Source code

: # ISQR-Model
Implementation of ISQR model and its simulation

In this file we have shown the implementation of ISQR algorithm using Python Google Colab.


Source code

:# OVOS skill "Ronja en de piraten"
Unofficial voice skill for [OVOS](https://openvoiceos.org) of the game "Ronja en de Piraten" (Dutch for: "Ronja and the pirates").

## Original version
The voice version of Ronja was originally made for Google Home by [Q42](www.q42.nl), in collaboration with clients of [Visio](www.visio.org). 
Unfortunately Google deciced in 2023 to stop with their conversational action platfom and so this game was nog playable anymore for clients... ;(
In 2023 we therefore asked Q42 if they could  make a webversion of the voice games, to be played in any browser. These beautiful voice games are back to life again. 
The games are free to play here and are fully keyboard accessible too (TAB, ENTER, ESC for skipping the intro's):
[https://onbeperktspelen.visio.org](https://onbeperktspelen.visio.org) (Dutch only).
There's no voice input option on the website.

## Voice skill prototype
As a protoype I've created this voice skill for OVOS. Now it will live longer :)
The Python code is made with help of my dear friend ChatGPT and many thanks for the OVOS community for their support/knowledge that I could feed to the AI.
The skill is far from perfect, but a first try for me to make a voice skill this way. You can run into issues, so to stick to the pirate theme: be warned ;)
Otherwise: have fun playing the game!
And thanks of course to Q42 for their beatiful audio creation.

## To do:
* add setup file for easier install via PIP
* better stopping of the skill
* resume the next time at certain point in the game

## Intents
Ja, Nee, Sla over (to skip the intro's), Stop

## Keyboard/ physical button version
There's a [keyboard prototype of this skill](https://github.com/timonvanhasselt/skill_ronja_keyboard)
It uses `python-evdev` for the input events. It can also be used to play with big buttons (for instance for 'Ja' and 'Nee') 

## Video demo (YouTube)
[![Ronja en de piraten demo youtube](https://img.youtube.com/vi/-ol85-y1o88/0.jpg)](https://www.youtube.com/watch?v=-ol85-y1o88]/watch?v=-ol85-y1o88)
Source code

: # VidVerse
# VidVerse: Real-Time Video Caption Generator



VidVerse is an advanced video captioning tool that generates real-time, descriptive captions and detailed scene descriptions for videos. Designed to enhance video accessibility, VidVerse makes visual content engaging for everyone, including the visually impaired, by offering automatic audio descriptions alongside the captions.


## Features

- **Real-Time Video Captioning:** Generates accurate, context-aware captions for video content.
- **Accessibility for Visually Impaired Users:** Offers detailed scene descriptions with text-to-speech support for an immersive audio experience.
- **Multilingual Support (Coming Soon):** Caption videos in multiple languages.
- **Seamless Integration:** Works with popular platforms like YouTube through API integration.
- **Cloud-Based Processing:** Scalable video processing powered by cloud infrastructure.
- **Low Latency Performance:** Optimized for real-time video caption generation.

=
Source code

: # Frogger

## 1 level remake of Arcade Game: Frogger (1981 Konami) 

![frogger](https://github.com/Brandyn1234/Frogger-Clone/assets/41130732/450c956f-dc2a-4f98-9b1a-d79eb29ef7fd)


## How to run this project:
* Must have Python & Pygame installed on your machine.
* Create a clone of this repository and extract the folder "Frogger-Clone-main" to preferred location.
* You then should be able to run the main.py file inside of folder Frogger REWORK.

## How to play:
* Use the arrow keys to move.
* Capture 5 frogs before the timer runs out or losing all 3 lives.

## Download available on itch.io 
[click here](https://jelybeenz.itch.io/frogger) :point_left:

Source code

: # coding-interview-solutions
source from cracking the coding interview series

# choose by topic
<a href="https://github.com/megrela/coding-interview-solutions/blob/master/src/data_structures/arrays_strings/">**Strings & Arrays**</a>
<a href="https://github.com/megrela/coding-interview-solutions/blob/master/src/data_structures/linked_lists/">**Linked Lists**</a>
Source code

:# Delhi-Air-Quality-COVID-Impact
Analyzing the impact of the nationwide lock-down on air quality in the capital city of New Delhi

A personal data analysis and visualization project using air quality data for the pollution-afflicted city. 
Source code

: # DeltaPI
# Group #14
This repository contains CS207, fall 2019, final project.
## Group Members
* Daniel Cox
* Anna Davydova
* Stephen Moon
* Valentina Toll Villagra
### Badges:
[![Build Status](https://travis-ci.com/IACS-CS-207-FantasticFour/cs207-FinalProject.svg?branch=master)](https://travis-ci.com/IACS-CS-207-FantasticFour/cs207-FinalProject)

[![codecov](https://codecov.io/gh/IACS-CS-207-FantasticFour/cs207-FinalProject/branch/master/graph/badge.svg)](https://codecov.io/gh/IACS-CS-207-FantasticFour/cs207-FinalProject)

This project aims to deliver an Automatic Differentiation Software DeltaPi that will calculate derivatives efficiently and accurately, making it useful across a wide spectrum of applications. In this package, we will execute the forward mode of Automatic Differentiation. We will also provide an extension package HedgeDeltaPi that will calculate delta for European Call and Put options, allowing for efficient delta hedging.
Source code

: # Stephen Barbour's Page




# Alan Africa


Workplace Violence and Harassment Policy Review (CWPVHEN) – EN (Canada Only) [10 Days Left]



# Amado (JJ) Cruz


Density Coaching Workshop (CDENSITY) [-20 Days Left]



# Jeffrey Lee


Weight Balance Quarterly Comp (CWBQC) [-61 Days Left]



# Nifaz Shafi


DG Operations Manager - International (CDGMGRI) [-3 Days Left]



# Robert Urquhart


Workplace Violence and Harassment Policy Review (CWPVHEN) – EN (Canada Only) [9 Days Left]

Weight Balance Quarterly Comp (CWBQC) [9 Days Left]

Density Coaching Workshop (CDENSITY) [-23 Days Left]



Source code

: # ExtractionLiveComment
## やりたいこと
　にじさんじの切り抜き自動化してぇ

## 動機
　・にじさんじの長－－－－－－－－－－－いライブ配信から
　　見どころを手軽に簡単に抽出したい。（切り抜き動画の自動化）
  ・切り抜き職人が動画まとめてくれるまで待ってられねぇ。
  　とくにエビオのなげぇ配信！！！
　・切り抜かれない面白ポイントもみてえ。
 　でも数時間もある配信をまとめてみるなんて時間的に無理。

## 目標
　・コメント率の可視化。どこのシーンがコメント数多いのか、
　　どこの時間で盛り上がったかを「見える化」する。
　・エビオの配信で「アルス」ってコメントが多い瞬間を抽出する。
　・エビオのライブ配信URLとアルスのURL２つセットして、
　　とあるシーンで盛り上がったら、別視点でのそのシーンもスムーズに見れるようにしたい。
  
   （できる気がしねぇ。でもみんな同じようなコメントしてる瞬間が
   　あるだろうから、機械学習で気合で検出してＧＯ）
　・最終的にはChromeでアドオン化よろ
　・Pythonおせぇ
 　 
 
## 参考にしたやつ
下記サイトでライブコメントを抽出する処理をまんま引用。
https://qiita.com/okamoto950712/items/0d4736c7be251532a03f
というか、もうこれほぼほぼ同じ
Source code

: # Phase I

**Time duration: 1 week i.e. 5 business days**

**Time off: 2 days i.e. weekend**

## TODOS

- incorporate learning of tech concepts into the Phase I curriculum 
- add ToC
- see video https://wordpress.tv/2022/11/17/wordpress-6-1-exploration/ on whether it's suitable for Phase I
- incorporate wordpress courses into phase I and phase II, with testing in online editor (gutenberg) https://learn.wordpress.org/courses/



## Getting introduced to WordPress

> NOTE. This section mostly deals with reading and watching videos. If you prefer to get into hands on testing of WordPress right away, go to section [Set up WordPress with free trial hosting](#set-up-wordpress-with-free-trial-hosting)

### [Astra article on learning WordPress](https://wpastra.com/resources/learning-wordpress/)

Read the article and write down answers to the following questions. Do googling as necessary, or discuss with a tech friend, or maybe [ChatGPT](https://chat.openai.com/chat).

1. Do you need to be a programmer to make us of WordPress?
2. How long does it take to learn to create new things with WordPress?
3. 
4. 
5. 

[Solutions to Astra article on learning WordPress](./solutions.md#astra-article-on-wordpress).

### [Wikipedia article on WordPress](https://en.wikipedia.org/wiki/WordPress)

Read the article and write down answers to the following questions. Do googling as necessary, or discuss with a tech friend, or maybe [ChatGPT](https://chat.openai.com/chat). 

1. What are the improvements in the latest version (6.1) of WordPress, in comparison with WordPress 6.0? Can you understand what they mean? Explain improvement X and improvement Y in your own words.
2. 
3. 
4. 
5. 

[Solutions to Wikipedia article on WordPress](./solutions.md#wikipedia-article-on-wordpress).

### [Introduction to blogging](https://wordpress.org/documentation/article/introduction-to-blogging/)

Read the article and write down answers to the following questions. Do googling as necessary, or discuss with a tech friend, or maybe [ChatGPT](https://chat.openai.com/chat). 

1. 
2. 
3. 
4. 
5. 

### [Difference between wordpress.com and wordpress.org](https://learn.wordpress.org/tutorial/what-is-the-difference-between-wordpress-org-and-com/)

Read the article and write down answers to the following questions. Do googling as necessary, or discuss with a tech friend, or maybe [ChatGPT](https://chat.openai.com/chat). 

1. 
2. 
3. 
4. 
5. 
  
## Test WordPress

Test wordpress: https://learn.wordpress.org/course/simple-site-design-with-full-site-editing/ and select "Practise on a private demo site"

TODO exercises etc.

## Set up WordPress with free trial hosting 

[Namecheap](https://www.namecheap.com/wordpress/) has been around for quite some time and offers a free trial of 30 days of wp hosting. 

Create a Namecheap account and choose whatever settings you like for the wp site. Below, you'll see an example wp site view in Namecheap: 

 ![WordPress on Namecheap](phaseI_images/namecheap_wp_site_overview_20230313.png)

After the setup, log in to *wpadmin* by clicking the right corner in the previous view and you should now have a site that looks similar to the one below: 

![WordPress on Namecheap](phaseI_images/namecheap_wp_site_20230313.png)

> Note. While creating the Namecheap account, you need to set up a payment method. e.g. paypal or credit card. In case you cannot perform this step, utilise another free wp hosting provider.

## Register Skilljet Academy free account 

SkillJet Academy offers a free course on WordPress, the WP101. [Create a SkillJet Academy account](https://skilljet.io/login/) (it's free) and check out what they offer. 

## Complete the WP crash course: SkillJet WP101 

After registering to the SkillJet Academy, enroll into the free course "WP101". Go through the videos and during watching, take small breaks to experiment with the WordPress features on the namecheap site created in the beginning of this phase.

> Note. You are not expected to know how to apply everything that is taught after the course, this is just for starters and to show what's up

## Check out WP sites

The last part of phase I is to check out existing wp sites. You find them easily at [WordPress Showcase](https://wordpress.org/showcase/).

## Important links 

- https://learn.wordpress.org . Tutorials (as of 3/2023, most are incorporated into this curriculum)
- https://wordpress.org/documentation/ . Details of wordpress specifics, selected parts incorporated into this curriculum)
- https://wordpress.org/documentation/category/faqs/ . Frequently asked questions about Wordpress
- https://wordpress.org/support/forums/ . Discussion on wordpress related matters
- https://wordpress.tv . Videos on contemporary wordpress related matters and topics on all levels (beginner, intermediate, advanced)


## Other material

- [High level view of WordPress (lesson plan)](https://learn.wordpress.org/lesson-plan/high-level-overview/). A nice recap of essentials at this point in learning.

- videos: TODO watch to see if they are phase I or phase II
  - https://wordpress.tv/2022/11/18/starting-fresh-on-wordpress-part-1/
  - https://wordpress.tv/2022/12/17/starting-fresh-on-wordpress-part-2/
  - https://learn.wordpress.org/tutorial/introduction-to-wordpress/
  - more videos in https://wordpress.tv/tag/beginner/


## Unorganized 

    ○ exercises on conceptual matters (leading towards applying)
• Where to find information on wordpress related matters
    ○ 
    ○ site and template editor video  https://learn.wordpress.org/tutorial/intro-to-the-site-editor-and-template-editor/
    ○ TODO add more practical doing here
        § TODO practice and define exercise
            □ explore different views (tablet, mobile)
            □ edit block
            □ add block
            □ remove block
:::
## Exercise brief
Look through the listing above and copy each line where the string "input" occurs.

## Exercise output
There's no voice input option on the website.
It uses `python-evdev` for the input events. It can also be used to play with big buttons (for instance for 'Ja' and 'Nee') 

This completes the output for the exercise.